By asking these questions, the proposition can be optimized for maximum profitability. Maybe some of the questions cannot be answered immediately, but trigger further investigations how to increase the profitability of a product. Think for instance about user surveys, to investigate what price a potential customer is prepared to pay. When a company is evaluating multiple propositions, a financial case should be made for each proposition, in order to compare the financial impacts and select the proposition which creates the most impact.

My experience is that this way of working is especially useful in competitive markets with low margins. In these markets the financial performance or a product determines the ultimate success of a company. But also to develop products for new markets with no direct competitors, it is essential to check whether a certain proposition could become ultimately profitable and to know what can be done to improve the financial impact of a proposition if needed.

Creating Feature Value

A value proposition and business case can also be made to justify a feature extension of an existing product or service. Examples of features are a navigation system in a car or additional memory in a mobile phone or tablet. In this case a value proposition is written for a single feature. The business case is used to investigate whether the incremental price a customer is prepared to pay is larger than the incremental costs to add that feature. Only if the balance is positive, value is created. Otherwise value is destroyed.

The question whether a customer is prepared to pay more for a feature can only be answered in context of the value proposition and intended price of the whole product. And it also time dependent, because it depends whether the feature is new to the market or whether competitor products have introduced this feature as well. Also the cost to add a feature depends on the design of the whole product. The costs to add a feature can also be time dependent, for instance when it is based on new components of which the price goes down with increased usage. The incremental price and costs are sometimes hard to estimate in an early stage of the innovation process, especially if the product or service is completely new. To make more accurate estimates, more detailed information about the design and execution of the product or service is needed.

Summary

In many companies, value proposition development and financial management are regarded as separate domains, with different experts working sequentially on projects. This blog proposes an alternative way of working, in which value proposition development and business case development happens in parallel. In order to develop a value proposition, a high-level business case is created, which predicts the financial impact of the proposition. The business case gives the estimated sales revenues and costs of the proposition over time. This is done for a complete product or service, but also for feature extensions of an existing product or service.

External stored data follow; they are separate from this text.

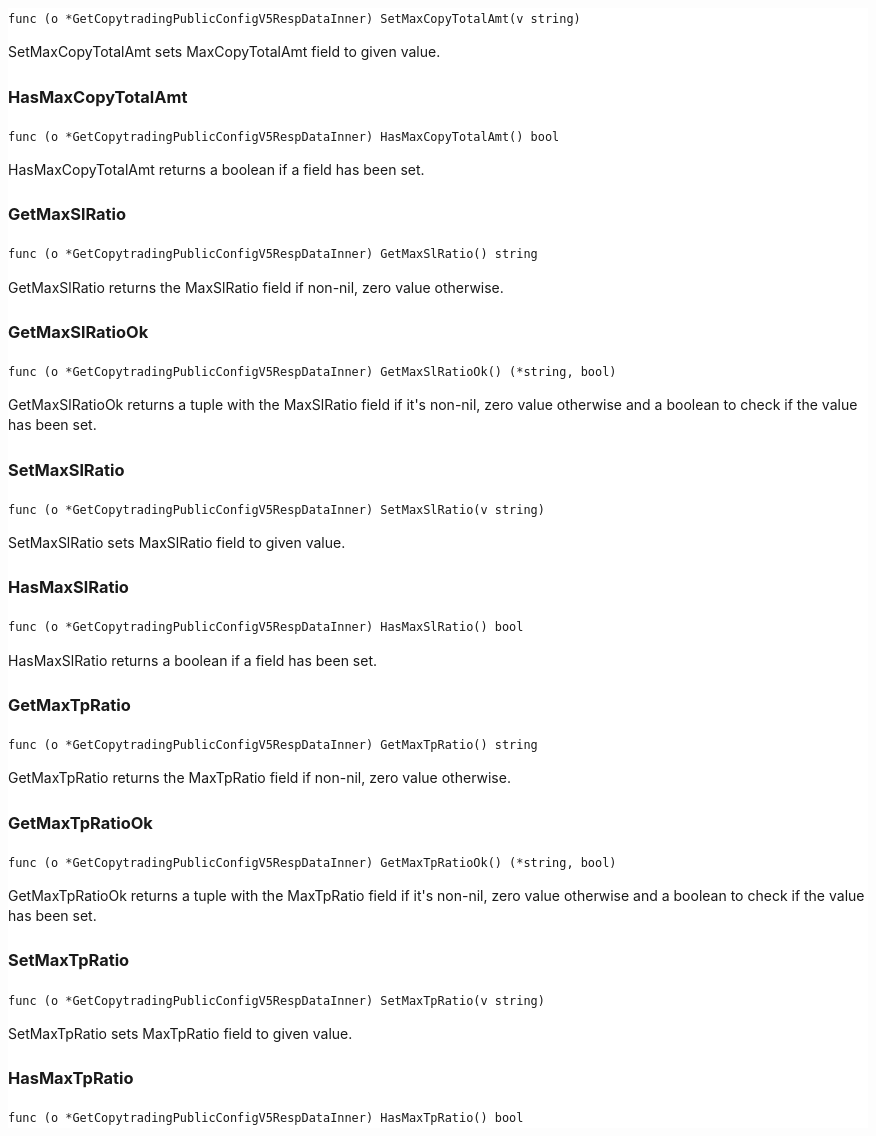 `func (o *GetCopytradingPublicConfigV5RespDataInner) SetMaxCopyTotalAmt(v string)`

SetMaxCopyTotalAmt sets MaxCopyTotalAmt field to given value.

### HasMaxCopyTotalAmt

`func (o *GetCopytradingPublicConfigV5RespDataInner) HasMaxCopyTotalAmt() bool`

HasMaxCopyTotalAmt returns a boolean if a field has been set.

### GetMaxSlRatio

`func (o *GetCopytradingPublicConfigV5RespDataInner) GetMaxSlRatio() string`

GetMaxSlRatio returns the MaxSlRatio field if non-nil, zero value otherwise.

### GetMaxSlRatioOk

`func (o *GetCopytradingPublicConfigV5RespDataInner) GetMaxSlRatioOk() (*string, bool)`

GetMaxSlRatioOk returns a tuple with the MaxSlRatio field if it's non-nil, zero value otherwise
and a boolean to check if the value has been set.

### SetMaxSlRatio

`func (o *GetCopytradingPublicConfigV5RespDataInner) SetMaxSlRatio(v string)`

SetMaxSlRatio sets MaxSlRatio field to given value.

### HasMaxSlRatio

`func (o *GetCopytradingPublicConfigV5RespDataInner) HasMaxSlRatio() bool`

HasMaxSlRatio returns a boolean if a field has been set.

### GetMaxTpRatio

`func (o *GetCopytradingPublicConfigV5RespDataInner) GetMaxTpRatio() string`

GetMaxTpRatio returns the MaxTpRatio field if non-nil, zero value otherwise.

### GetMaxTpRatioOk

`func (o *GetCopytradingPublicConfigV5RespDataInner) GetMaxTpRatioOk() (*string, bool)`

GetMaxTpRatioOk returns a tuple with the MaxTpRatio field if it's non-nil, zero value otherwise
and a boolean to check if the value has been set.

### SetMaxTpRatio

`func (o *GetCopytradingPublicConfigV5RespDataInner) SetMaxTpRatio(v string)`

SetMaxTpRatio sets MaxTpRatio field to given value.

### HasMaxTpRatio

`func (o *GetCopytradingPublicConfigV5RespDataInner) HasMaxTpRatio() bool`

The business case must be profitable over time in order to contribute to the profit of the company. When a proposition is unprofitable, a proposition must be stopped or fixed. The business case is not only used to justify a proposition, but also to optimize the proposition for maximum impact. To optimize the proposition, a number of questions are asked, which are provided in this blog. Only when value proposition development and business case development are treated as a single activity, which is done in parallel, value propositions can be developed which result in maximum financial impact.